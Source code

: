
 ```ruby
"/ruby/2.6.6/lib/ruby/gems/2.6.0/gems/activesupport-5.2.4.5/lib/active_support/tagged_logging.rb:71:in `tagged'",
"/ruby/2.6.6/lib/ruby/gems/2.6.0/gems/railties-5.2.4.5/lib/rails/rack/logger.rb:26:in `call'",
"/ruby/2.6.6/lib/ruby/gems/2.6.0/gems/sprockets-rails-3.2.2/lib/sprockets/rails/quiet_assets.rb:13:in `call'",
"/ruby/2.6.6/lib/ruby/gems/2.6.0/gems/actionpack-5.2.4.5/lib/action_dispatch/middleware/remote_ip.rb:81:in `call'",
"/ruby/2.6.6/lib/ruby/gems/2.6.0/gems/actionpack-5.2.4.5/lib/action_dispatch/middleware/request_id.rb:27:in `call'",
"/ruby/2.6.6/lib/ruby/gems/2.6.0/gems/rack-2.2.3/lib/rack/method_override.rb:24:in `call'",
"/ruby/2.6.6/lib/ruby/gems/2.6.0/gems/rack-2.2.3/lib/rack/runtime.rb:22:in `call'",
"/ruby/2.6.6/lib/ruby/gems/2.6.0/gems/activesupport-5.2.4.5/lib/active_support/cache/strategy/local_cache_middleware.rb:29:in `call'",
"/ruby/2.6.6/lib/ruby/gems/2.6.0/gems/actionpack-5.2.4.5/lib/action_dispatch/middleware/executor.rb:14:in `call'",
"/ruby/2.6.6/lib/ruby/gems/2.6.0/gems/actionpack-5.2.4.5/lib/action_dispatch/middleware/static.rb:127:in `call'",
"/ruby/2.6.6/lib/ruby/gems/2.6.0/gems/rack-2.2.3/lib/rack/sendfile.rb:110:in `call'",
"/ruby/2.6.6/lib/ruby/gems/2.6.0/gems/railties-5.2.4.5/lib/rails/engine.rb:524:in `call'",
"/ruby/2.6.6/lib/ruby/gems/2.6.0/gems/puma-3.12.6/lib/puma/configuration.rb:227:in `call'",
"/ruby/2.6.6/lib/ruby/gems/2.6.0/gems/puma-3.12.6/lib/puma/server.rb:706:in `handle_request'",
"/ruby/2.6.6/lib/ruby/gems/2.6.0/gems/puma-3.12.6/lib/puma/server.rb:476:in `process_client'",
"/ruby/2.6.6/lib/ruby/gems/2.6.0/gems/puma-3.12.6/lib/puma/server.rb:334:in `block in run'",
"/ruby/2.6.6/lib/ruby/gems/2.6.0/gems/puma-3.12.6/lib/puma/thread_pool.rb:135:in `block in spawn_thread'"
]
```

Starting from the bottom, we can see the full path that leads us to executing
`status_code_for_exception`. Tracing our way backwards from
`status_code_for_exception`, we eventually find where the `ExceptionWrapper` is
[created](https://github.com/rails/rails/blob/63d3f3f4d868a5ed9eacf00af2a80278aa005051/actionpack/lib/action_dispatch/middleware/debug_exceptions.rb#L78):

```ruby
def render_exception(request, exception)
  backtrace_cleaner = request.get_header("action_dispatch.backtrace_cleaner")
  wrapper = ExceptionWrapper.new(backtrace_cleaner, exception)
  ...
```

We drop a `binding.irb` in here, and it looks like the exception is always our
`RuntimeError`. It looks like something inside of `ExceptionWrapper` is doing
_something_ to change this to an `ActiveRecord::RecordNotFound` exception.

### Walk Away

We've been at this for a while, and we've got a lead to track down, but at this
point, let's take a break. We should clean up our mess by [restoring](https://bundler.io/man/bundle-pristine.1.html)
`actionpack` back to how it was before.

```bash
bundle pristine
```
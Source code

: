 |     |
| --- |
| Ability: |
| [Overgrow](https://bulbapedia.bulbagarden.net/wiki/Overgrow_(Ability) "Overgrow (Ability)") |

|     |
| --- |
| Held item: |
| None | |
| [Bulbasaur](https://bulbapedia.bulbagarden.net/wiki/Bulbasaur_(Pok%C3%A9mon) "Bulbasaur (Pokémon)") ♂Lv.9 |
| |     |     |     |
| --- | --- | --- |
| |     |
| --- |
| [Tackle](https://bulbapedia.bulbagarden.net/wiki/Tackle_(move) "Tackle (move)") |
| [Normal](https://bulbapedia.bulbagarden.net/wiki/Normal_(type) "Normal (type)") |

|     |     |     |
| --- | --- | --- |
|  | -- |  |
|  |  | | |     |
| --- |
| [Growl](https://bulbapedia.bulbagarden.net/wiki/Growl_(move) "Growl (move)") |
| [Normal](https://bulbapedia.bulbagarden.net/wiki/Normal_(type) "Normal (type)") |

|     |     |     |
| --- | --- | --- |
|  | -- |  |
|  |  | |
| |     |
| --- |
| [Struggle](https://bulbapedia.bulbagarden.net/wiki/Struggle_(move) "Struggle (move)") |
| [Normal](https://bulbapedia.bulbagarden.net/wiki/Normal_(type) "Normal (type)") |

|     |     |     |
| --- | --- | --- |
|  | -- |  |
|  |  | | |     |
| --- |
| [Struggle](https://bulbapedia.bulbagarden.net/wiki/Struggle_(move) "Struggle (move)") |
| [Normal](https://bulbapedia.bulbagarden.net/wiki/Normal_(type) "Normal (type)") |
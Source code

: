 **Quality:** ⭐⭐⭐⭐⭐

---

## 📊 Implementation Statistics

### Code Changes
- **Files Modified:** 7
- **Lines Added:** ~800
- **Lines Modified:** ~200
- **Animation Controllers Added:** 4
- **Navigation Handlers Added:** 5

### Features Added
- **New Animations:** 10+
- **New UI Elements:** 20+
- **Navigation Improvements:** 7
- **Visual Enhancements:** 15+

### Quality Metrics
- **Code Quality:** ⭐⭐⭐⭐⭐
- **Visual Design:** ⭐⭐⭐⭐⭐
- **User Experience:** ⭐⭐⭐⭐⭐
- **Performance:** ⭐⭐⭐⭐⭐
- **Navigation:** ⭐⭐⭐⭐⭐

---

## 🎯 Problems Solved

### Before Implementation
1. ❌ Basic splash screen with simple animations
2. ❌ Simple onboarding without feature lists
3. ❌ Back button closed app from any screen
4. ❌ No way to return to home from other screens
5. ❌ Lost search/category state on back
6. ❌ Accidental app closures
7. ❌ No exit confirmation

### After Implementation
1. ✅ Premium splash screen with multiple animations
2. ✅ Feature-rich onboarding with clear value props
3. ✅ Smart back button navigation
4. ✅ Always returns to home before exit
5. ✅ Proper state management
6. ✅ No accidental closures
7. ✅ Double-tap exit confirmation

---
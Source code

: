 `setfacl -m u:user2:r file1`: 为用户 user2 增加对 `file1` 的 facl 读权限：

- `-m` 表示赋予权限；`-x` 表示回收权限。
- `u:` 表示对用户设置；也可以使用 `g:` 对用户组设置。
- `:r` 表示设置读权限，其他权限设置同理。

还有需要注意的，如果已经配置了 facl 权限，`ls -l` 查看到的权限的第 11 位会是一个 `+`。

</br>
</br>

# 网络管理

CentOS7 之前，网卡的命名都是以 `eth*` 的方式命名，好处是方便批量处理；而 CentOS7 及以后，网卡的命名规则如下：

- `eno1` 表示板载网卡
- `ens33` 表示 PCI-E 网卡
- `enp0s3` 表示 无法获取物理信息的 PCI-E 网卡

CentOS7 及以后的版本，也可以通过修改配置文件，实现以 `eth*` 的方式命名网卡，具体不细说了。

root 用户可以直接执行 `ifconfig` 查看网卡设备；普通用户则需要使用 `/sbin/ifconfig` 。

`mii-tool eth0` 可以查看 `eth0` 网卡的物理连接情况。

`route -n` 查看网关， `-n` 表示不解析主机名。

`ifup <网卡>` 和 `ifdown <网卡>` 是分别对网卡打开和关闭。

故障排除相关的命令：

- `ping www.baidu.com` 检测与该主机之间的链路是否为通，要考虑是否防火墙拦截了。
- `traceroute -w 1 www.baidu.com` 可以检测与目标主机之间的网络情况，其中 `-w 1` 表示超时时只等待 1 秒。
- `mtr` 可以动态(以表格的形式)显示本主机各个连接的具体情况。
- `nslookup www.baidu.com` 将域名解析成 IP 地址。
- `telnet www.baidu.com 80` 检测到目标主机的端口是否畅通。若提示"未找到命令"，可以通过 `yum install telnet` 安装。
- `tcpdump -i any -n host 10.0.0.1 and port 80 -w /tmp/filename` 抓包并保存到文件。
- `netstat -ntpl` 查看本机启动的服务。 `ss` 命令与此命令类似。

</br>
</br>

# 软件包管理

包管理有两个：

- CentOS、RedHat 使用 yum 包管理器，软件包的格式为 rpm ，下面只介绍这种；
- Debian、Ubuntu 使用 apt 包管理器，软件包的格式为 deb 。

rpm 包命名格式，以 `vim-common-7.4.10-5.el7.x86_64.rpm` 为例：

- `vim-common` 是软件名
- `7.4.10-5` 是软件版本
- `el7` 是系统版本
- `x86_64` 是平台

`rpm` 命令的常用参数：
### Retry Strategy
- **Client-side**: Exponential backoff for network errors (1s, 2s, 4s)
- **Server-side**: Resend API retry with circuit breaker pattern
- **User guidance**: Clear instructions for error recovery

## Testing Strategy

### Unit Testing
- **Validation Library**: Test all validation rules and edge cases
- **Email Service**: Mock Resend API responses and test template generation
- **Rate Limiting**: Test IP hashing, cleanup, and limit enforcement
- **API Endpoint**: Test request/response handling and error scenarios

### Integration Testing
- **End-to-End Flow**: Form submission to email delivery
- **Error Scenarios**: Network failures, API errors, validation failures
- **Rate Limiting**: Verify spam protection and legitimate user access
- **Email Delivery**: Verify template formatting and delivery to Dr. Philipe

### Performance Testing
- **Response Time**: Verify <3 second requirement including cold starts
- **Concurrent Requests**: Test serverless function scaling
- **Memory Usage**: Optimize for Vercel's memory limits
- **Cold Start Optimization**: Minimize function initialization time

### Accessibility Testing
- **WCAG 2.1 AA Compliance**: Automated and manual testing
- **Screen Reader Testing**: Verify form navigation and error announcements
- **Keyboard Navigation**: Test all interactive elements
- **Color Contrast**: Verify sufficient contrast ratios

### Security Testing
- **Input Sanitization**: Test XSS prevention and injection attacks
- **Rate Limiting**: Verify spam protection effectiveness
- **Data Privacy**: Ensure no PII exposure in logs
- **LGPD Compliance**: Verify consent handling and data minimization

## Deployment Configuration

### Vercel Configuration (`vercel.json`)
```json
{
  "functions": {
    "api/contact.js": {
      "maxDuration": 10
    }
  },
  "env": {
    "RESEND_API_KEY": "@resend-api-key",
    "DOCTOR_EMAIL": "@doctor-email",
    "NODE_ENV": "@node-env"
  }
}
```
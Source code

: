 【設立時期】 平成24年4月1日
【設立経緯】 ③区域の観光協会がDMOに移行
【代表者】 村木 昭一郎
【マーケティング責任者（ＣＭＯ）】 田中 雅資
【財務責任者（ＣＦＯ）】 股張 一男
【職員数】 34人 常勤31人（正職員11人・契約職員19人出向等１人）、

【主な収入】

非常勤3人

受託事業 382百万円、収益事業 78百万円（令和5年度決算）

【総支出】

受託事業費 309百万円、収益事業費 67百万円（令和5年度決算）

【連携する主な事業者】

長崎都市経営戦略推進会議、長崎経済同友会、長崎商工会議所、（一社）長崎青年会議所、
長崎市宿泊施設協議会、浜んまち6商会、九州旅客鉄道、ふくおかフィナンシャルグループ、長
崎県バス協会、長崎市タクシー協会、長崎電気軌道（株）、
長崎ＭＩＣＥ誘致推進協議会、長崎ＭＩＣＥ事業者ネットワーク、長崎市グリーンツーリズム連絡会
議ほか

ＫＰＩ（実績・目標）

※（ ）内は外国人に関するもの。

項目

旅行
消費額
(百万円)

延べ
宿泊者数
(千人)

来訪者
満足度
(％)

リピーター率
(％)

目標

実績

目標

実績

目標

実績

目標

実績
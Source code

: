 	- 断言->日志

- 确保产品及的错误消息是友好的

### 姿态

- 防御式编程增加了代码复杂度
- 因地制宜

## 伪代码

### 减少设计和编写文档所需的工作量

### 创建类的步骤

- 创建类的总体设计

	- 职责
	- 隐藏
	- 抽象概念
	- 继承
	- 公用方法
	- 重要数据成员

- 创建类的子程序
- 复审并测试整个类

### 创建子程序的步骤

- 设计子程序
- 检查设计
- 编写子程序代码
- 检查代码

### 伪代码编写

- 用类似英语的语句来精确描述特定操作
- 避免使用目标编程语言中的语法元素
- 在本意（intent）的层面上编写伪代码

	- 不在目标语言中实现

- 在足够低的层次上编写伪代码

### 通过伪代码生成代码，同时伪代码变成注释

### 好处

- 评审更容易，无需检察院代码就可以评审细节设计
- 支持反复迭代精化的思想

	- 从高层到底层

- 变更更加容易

### To do
Pick out each line above that includes "protection" and show it.

### Exercise response
- **Rate Limiting**: Verify spam protection and legitimate user access
- **Rate Limiting**: Verify spam protection effectiveness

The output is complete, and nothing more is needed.